After three months of trying, though, the brain activity still wasn’t consistent enough, so the researchers decided to try something new.
First, they set up the man’s BCI so that an audible tone would get higher if the brain neurons near his implant started firing more quickly and lower if they slowed down.
They then played a tone and asked the man to try to make a second tone (the one linked to his BCI) match its pitch using any strategy he could think of. During this process, he got real-time feedback on what (if anything) was happening to the second tone.
If he could manipulate the tones with his mind, the plan was for him to learn to create and hold a high note to say “yes” and a low note to say “no.”
The breakthrough: On the first day of trying, the patient was able to alter his tone — he told the researchers the key was thinking about moving his eyes — and by day 12, he could match the pitch of the target tone.
The researchers linked this ability to a system that reads letters out loud, and by choosing letters with his “yes” and “no” tones, the patient was able to spell out his first sentence — a request to have his body repositioned — around day 21.
Over the next year, the man spelled out dozens of sentences. Some asked for certain music or foods (“I would like to listen to the album by Tool loud” and “and now a beer”), while others were messages for the researchers or his family (“boys, it works so effortlessly” and “I love my cool son”).

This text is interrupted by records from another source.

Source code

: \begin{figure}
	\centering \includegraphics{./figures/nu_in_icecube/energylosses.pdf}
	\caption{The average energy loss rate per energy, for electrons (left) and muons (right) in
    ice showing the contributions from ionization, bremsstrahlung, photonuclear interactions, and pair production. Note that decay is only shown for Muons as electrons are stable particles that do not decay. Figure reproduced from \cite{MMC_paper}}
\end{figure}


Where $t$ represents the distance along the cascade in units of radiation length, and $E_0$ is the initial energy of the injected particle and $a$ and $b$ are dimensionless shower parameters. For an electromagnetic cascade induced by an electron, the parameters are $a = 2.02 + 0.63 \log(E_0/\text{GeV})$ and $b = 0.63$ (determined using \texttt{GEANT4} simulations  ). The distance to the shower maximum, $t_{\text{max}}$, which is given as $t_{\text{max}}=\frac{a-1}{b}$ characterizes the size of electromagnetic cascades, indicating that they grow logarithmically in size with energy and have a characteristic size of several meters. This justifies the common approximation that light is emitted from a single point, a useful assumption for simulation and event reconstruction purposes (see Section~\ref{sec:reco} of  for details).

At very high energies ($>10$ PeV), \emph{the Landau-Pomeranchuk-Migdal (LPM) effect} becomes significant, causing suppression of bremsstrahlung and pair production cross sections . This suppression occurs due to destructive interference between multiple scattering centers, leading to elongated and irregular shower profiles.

The big picture: The system is far from perfect — the man was only able to spell out intelligible sentences on 44 of the 135 days reported in the study, and on 28 of the 135 days, his accuracy at matching the target tones was less than 80%.
His ability to use the device is also getting worse with time — three years after his electrode surgery, he’s now mostly limited to answering yes-no questions rather than spelling out sentences.
This is likely due to scar tissue around the implants, which reduces the brain signal quality, and possibly due to cognitive decline from ALS, according to Zimmerman.
“This is a great example of how technological advances in the BCI field can be translated to create direct impact.”George Kouvas
This is also just a single case study, meaning it’s hard to say whether other people with total locked-in syndrome might be able to use a BCI to communicate. Even if they could, Chaudhary estimates the cost of the system to be close to $500,000 for the first 2 years.
All those caveats aside, though, the study is hugely encouraging, especially given that the man was able to use the tech while in home care.
“This is an important step for people living with ALS who are being cared for outside the hospital environment,” said Wyss Center CTO George Kouvas. “This technology, benefiting a patient and his family in their own environment, is a great example of how technological advances in the BCI field can be translated to create direct impact.”